** Source records follows **
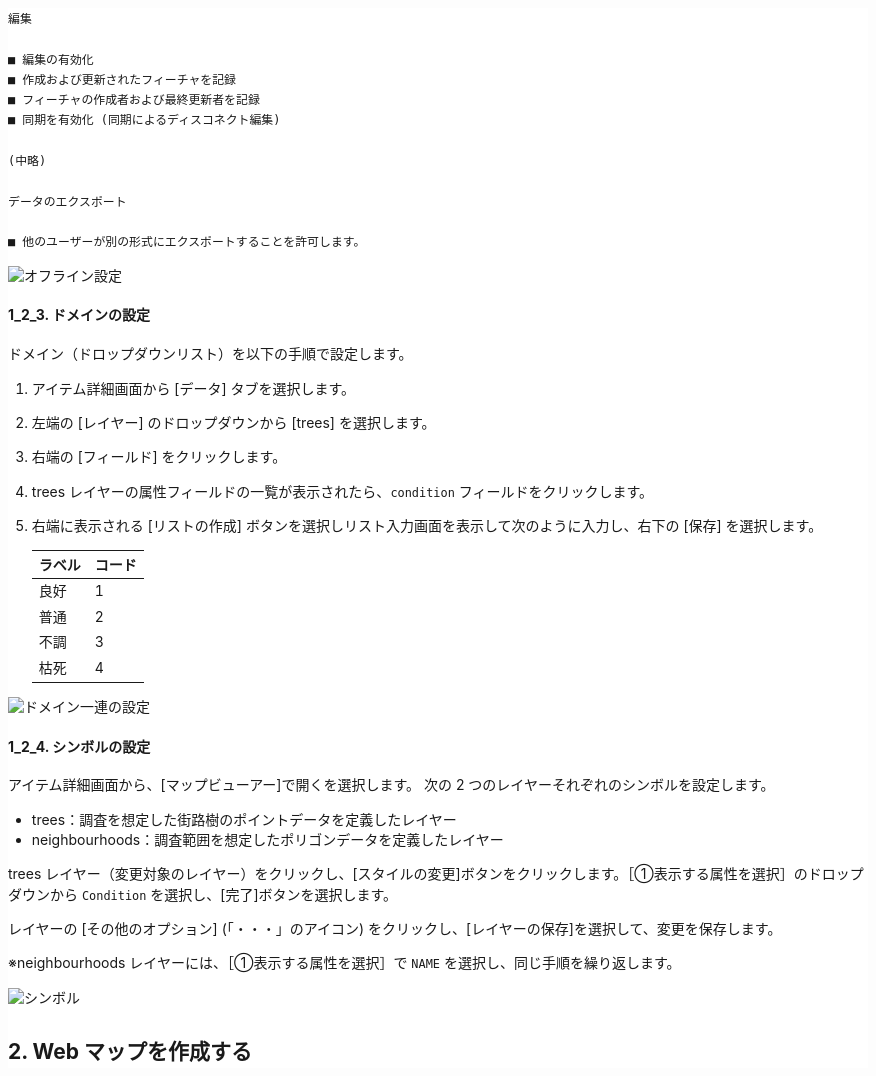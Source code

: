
 ```
編集

■ 編集の有効化
■ 作成および更新されたフィーチャを記録
■ フィーチャの作成者および最終更新者を記録
■ 同期を有効化 (同期によるディスコネクト編集)

(中略)

データのエクスポート

■ 他のユーザーが別の形式にエクスポートすることを許可します。

```

![オフライン設定](https://s3-ap-northeast-1.amazonaws.com/apps.esrij.com/arcgis-dev/github/img/workshop/DataCollection/dc_offlineSetting.gif)


#### 1_2_3. ドメインの設定

ドメイン（ドロップダウンリスト）を以下の手順で設定します。</br>

 1. アイテム詳細画面から [データ] タブを選択します。
 1. 左端の [レイヤー] のドロップダウンから [trees] を選択します。
 1. 右端の [フィールド] をクリックします。
 1. trees レイヤーの属性フィールドの一覧が表示されたら、`condition` フィールドをクリックします。
 1. 右端に表示される [リストの作成] ボタンを選択しリスト入力画面を表示して次のように入力し、右下の [保存] を選択します。

    ラベル|コード
    ------|---
    良好|1
    普通|2
    不調|3
    枯死|4

![ドメイン一連の設定](https://s3-ap-northeast-1.amazonaws.com/apps.esrij.com/arcgis-dev/github/img/workshop/DataCollection/dc_createDomainList.gif)

#### 1_2_4. シンボルの設定

アイテム詳細画面から、[マップビューアー]で開くを選択します。
次の 2 つのレイヤーそれぞれのシンボルを設定します。

* trees：調査を想定した街路樹のポイントデータを定義したレイヤー
* neighbourhoods：調査範囲を想定したポリゴンデータを定義したレイヤー

trees レイヤー（変更対象のレイヤー）をクリックし、[スタイルの変更]ボタンをクリックします。［①表示する属性を選択］のドロップダウンから `Condition` を選択し、[完了]ボタンを選択します。

レイヤーの [その他のオプション] (「・・・」のアイコン) をクリックし、[レイヤーの保存]を選択して、変更を保存します。

※neighbourhoods レイヤーには、［①表示する属性を選択］で `NAME` を選択し、同じ手順を繰り返します。

![シンボル](https://s3-ap-northeast-1.amazonaws.com/apps.esrij.com/arcgis-dev/github/img/workshop/DataCollection/dc_chSymbol00sized.gif)

## 2. Web マップを作成する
** End of Source records **
## Exercise details
With the pictures left out, output all the entries exactly.

## Result below
Source code

:
 ```
編集

■ 編集の有効化
■ 作成および更新されたフィーチャを記録
■ フィーチャの作成者および最終更新者を記録
■ 同期を有効化 (同期によるディスコネクト編集)

(中略)

データのエクスポート

■ 他のユーザーが別の形式にエクスポートすることを許可します。

```

![オフライン設定](https://s3-ap-northeast-1.amazonaws.com/apps.esrij.com/arcgis-dev/github/img/workshop/DataCollection/dc_offlineSetting.gif)


#### 1_2_3. ドメインの設定

ドメイン（ドロップダウンリスト）を以下の手順で設定します。</br>

 1. アイテム詳細画面から [データ] タブを選択します。
 1. 左端の [レイヤー] のドロップダウンから [trees] を選択します。
 1. 右端の [フィールド] をクリックします。
 1. trees レイヤーの属性フィールドの一覧が表示されたら、`condition` フィールドをクリックします。
 1. 右端に表示される [リストの作成] ボタンを選択しリスト入力画面を表示して次のように入力し、右下の [保存] を選択します。

    ラベル|コード
    ------|---
    良好|1
    普通|2
    不調|3
    枯死|4

![ドメイン一連の設定](https://s3-ap-northeast-1.amazonaws.com/apps.esrij.com/arcgis-dev/github/img/workshop/DataCollection/dc_createDomainList.gif)

#### 1_2_4. シンボルの設定

アイテム詳細画面から、[マップビューアー]で開くを選択します。
次の 2 つのレイヤーそれぞれのシンボルを設定します。

* trees：調査を想定した街路樹のポイントデータを定義したレイヤー
* neighbourhoods：調査範囲を想定したポリゴンデータを定義したレイヤー

trees レイヤー（変更対象のレイヤー）をクリックし、[スタイルの変更]ボタンをクリックします。［①表示する属性を選択］のドロップダウンから `Condition` を選択し、[完了]ボタンを選択します。

レイヤーの [その他のオプション] (「・・・」のアイコン) をクリックし、[レイヤーの保存]を選択して、変更を保存します。

※neighbourhoods レイヤーには、［①表示する属性を選択］で `NAME` を選択し、同じ手順を繰り返します。

![シンボル](https://s3-ap-northeast-1.amazonaws.com/apps.esrij.com/arcgis-dev/github/img/workshop/DataCollection/dc_chSymbol00sized.gif)

## 2. Web マップを作成する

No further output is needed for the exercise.